Riders of the Purple Sage is a 1925 American silent Western film directed by Lynn Reynolds and starring Tom Mix, Mabel Ballin, and Warner Oland. Based on the 1912 novel Riders of the Purple Sage by Zane Grey, the film is about a former Texas Ranger who pursues a corrupt lawyer who abducted his married sister and niece. His search leads him to a remote Arizona ranch and the love of a good woman.

The film is preserved today.

Plot
When corrupt lawyer Lew Walters (Warner Oland) is run out of a Texas town, he abducts Millie Erne (Beatrice Burnham) and her young daughter Bess and forces them to accompany him, leaving behind a heartbroken husband and father. Millie's brother, Texas Ranger Jim Carson (Tom Mix), leaves his service behind, takes the name Jim Lassiter, and dedicates his life to finding Walters and his sister and niece. After many years, his search leads him to Cottonwood, Arizona, and the ranch of Jane Withersteen (Mabel Ballin). Jane is attracted to the stranger after he rescues her chief rider, Bern Venders (Harold Goodwin), from being flogged for a crime he did not commit. She tells him that Millie died while searching for her daughter after little Bess was abducted.

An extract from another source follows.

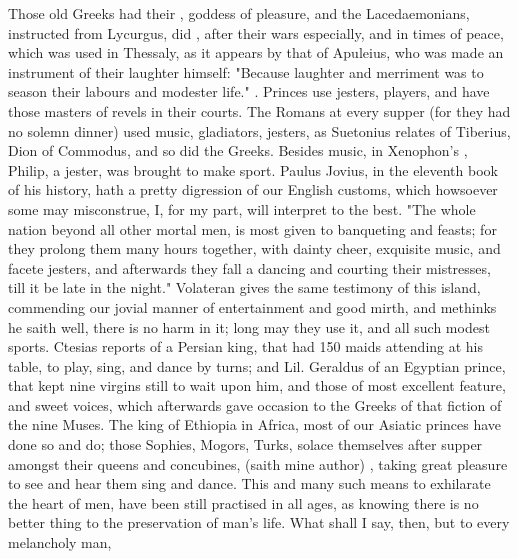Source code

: {Those old Greeks had their , goddess of pleasure, and the Lacedaemonians, instructed from Lycurgus, did , after their wars especially, and in times of peace, which was used in Thessaly, as it appears by that of Apuleius, who was made an instrument of their laughter himself: "Because laughter and merriment was to season their labours and modester life." . Princes use jesters, players, and have those masters of revels in their courts. The Romans at every supper (for they had no solemn dinner) used music, gladiators, jesters, \etc{} as Suetonius relates of Tiberius, Dion of Commodus, and so did the Greeks. Besides music, in Xenophon's  , Philip, a jester, was brought to make sport. Paulus Jovius, in the eleventh book of his history, hath a pretty digression of our English customs, which howsoever some may misconstrue, I, for my part, will interpret to the best. "The whole nation beyond all other mortal men, is most given to banqueting and feasts; for they prolong them many hours together, with dainty cheer, exquisite music, and facete jesters, and afterwards they fall a dancing and courting their mistresses, till it be late in the night." Volateran gives the same testimony of this island, commending our jovial manner of entertainment and good mirth, and methinks he saith well, there is no harm in it; long may they use it, and all such modest sports. Ctesias reports of a Persian king, that had 150 maids attending at his table, to play, sing, and dance by turns; and Lil. Geraldus of an Egyptian prince, that kept nine virgins still to wait upon him, and those of most excellent feature, and sweet voices, which afterwards gave occasion to the Greeks of that fiction of the nine Muses. The king of Ethiopia in Africa, most of our Asiatic princes have done so and do; those Sophies, Mogors, Turks, \etc{} solace themselves after supper amongst their queens and concubines,  (saith mine author) , taking great pleasure to see and hear them sing and dance. This and many such means to exhilarate the heart of men, have been still practised in all ages, as knowing there is no better thing to the preservation of man's life. What shall I say, then, but to every melancholy man,

}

Lassiter and Venters go after a gang of rustlers who have been raiding the Withersteen ranch and stealing their cattle. They wound and capture the masked leader of the gang, who turns out to be a young beautiful woman. She is revealed to be Bess Erne (Marion Nixon), Lassiter's long-lost niece. Venters takes charge of the wounded girl, taking her to a secret location, Surprise Valley. The two soon fall in love, and leave the valley to marry.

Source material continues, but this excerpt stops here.